#### Task requirements:
Transcribe all the entries word for word, skipping the pictures.

(Items from a data source)

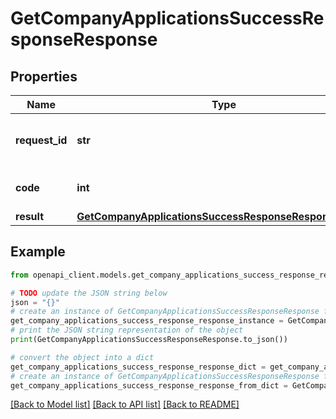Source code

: # GetCompanyApplicationsSuccessResponseResponse


## Properties

Name | Type | Description | Notes
------------ | ------------- | ------------- | -------------
**request_id** | **str** | An arbitrary value sent with the request. | [optional] 
**code** | **int** | Successful response code | 
**result** | [**GetCompanyApplicationsSuccessResponseResponseResult**](GetCompanyApplicationsSuccessResponseResponseResult.md) |  | 

## Example

```python
from openapi_client.models.get_company_applications_success_response_response import GetCompanyApplicationsSuccessResponseResponse

# TODO update the JSON string below
json = "{}"
# create an instance of GetCompanyApplicationsSuccessResponseResponse from a JSON string
get_company_applications_success_response_response_instance = GetCompanyApplicationsSuccessResponseResponse.from_json(json)
# print the JSON string representation of the object
print(GetCompanyApplicationsSuccessResponseResponse.to_json())

# convert the object into a dict
get_company_applications_success_response_response_dict = get_company_applications_success_response_response_instance.to_dict()
# create an instance of GetCompanyApplicationsSuccessResponseResponse from a dict
get_company_applications_success_response_response_from_dict = GetCompanyApplicationsSuccessResponseResponse.from_dict(get_company_applications_success_response_response_dict)
```
[[Back to Model list]](../README.md#documentation-for-models) [[Back to API list]](../README.md#documentation-for-api-endpoints) [[Back to README]](../README.md)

#### Response below:
Source code

: # GetCompanyApplicationsSuccessResponseResponse


## Properties

Name | Type | Description | Notes
------------ | ------------- | ------------- | -------------
**request_id** | **str** | An arbitrary value sent with the request. | [optional] 
**code** | **int** | Successful response code | 
**result** | [**GetCompanyApplicationsSuccessResponseResponseResult**](GetCompanyApplicationsSuccessResponseResponseResult.md) |  | 

## Example

```python
from openapi_client.models.get_company_applications_success_response_response import GetCompanyApplicationsSuccessResponseResponse

# TODO update the JSON string below
json = "{}"
# create an instance of GetCompanyApplicationsSuccessResponseResponse from a JSON string
get_company_applications_success_response_response_instance = GetCompanyApplicationsSuccessResponseResponse.from_json(json)
# print the JSON string representation of the object
print(GetCompanyApplicationsSuccessResponseResponse.to_json())

# convert the object into a dict
get_company_applications_success_response_response_dict = get_company_applications_success_response_response_instance.to_dict()
# create an instance of GetCompanyApplicationsSuccessResponseResponse from a dict
get_company_applications_success_response_response_from_dict = GetCompanyApplicationsSuccessResponseResponse.from_dict(get_company_applications_success_response_response_dict)
```
[[Back to Model list]](../README.md#documentation-for-models) [[Back to API list]](../README.md#documentation-for-api-endpoints) [[Back to README]](../README.md)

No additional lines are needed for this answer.